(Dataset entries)

= = =

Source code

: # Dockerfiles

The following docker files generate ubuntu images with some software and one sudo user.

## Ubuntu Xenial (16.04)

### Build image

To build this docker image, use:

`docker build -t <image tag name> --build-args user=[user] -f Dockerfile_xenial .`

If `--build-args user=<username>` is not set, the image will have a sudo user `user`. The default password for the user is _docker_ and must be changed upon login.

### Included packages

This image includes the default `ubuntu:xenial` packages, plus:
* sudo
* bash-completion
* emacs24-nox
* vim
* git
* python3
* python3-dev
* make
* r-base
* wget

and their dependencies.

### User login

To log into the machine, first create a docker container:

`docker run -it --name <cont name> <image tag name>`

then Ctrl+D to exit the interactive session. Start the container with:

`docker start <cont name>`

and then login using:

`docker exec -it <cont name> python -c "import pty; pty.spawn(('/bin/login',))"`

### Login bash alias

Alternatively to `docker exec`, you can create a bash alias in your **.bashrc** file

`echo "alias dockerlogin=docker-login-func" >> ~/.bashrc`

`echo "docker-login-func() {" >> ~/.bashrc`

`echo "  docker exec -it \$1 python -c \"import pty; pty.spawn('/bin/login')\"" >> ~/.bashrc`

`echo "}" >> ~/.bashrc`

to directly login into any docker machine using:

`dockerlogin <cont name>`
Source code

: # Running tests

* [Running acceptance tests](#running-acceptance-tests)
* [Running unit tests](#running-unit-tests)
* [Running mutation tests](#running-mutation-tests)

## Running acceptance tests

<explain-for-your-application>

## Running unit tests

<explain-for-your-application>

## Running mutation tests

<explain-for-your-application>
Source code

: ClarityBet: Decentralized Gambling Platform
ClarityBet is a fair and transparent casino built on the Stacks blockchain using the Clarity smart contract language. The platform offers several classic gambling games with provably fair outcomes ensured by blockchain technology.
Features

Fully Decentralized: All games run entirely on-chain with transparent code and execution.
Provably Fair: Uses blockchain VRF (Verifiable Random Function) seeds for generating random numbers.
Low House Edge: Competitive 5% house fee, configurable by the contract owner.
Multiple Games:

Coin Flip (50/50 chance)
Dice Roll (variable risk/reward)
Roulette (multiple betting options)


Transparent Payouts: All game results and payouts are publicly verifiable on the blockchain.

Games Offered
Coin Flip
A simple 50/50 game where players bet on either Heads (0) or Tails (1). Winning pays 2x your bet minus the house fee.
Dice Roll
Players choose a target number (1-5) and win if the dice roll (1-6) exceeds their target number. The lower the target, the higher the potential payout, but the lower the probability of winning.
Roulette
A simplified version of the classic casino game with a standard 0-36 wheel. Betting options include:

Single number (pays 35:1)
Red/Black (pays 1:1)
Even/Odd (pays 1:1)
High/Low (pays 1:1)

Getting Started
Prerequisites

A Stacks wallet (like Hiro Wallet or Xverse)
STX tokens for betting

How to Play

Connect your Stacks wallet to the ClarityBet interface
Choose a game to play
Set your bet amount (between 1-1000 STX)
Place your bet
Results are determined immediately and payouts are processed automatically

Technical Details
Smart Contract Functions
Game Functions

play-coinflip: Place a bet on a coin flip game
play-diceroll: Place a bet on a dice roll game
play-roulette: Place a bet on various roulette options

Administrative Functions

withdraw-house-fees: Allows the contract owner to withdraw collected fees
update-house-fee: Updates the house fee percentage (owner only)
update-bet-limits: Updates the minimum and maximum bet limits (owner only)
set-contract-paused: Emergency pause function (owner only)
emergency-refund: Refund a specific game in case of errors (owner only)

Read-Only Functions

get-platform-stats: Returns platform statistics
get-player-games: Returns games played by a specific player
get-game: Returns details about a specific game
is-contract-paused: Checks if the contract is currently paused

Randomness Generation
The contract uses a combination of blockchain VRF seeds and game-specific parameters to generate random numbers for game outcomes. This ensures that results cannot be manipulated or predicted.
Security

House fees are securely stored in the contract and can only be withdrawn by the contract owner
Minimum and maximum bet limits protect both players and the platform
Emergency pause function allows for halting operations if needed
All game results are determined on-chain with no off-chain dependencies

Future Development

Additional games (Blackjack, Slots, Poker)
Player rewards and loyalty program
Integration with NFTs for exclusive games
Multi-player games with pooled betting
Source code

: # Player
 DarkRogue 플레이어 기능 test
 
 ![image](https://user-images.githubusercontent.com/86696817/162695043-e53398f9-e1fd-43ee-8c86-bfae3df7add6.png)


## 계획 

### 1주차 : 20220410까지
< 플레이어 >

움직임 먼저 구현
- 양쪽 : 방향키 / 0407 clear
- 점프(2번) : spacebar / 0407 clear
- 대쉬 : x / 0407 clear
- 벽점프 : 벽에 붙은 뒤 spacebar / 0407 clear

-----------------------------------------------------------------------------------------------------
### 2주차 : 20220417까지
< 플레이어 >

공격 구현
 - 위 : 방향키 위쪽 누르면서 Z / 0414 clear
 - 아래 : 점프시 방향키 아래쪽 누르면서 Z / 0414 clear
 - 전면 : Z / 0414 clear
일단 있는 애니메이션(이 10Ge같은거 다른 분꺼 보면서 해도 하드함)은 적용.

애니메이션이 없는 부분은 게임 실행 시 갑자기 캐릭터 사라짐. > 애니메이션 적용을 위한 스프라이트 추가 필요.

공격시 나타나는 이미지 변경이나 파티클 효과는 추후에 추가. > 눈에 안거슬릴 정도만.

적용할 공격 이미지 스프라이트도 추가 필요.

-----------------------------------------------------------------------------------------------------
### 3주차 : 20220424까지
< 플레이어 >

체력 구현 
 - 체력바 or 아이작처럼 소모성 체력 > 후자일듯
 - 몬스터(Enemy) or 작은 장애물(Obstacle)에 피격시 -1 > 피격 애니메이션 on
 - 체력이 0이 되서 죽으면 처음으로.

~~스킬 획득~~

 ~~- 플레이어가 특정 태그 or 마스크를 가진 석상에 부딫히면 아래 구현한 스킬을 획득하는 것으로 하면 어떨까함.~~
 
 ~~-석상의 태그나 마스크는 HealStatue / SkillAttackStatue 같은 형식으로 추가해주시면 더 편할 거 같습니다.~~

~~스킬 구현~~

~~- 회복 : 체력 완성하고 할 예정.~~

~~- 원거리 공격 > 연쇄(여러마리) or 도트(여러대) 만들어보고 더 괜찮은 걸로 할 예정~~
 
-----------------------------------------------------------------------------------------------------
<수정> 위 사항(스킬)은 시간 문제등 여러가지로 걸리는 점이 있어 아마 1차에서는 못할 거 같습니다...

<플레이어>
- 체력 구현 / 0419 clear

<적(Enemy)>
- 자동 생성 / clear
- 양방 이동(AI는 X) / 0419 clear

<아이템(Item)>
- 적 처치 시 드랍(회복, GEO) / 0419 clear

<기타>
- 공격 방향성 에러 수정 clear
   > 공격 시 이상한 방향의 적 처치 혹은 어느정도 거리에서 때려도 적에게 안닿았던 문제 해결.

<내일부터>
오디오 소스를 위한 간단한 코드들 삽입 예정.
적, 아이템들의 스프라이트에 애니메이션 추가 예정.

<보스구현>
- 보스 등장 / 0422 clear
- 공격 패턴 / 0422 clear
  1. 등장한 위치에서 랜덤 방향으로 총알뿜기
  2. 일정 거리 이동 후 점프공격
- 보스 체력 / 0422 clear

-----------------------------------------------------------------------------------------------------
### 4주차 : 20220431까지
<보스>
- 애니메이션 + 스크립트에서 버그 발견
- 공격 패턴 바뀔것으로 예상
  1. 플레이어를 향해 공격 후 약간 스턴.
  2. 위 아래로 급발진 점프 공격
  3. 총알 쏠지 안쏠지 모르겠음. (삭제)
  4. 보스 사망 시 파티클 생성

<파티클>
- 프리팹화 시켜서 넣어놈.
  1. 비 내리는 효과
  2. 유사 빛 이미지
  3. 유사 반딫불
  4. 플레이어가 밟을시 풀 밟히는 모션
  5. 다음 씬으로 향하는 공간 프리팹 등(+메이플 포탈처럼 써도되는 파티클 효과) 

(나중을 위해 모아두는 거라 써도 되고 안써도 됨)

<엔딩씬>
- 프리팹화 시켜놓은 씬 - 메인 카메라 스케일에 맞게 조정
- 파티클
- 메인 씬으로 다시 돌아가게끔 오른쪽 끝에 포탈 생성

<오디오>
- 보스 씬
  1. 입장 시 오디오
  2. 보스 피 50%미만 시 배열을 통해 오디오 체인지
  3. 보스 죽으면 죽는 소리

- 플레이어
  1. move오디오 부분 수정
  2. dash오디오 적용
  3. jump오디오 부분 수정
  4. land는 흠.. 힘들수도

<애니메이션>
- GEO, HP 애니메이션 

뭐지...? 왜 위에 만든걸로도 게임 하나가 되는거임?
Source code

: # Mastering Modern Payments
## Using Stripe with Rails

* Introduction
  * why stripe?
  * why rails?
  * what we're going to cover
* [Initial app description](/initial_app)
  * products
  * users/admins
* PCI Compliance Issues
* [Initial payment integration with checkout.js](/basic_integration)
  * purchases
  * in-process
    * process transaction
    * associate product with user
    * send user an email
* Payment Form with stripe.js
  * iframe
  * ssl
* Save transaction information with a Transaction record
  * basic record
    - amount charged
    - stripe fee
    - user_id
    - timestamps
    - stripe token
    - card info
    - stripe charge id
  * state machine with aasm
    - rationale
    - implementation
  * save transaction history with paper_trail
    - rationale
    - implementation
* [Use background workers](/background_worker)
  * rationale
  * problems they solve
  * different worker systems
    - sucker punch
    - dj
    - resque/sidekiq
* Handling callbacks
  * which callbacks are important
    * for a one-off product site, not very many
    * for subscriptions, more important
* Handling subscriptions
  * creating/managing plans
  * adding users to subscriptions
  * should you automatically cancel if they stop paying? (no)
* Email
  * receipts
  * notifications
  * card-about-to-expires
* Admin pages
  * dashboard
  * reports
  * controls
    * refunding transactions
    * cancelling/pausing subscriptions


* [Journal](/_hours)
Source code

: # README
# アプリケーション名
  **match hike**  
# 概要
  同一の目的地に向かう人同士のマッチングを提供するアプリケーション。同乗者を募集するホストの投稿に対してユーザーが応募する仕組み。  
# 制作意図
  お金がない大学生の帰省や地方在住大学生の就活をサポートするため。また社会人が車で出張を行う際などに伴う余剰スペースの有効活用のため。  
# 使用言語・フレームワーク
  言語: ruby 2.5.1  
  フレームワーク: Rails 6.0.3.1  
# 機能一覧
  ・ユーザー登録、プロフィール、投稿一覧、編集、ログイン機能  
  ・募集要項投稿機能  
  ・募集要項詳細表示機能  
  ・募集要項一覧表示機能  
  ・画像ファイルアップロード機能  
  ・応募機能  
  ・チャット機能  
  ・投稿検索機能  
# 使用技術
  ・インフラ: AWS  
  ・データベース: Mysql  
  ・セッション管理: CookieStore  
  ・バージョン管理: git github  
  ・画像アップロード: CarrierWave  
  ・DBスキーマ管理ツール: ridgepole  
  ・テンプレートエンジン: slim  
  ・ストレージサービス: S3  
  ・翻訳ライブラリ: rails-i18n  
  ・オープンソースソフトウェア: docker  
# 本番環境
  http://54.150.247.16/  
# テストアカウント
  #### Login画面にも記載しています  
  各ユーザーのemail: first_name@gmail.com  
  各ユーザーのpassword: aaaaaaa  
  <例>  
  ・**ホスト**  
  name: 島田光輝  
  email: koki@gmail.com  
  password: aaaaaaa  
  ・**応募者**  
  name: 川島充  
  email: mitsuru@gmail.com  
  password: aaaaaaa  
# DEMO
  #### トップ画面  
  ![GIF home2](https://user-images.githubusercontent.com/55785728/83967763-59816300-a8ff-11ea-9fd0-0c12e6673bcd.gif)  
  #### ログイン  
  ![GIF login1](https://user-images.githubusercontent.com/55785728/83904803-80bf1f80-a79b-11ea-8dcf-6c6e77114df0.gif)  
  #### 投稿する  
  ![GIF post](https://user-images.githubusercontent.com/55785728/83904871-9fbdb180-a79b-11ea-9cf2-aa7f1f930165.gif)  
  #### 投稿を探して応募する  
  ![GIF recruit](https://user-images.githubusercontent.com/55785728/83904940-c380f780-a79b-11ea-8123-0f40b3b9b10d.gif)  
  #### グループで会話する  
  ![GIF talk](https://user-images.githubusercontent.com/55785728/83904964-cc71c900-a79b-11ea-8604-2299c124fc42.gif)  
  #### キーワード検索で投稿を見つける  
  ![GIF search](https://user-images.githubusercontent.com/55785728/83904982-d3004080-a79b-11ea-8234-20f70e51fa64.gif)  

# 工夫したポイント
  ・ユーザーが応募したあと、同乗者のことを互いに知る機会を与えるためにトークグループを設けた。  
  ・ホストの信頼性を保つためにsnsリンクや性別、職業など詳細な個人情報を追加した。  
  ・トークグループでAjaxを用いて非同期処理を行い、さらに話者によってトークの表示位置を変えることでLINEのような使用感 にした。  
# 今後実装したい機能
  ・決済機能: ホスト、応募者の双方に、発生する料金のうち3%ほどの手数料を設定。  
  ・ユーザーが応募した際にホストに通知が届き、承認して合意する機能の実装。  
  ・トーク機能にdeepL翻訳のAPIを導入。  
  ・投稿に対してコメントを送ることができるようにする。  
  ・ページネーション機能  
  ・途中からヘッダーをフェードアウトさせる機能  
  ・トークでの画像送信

= = =

### WORK TASK
Copy each line of the records above that carries the word "then".

### YOUR RESPONSE
then Ctrl+D to exit the interactive session. Start the container with:
and then login using:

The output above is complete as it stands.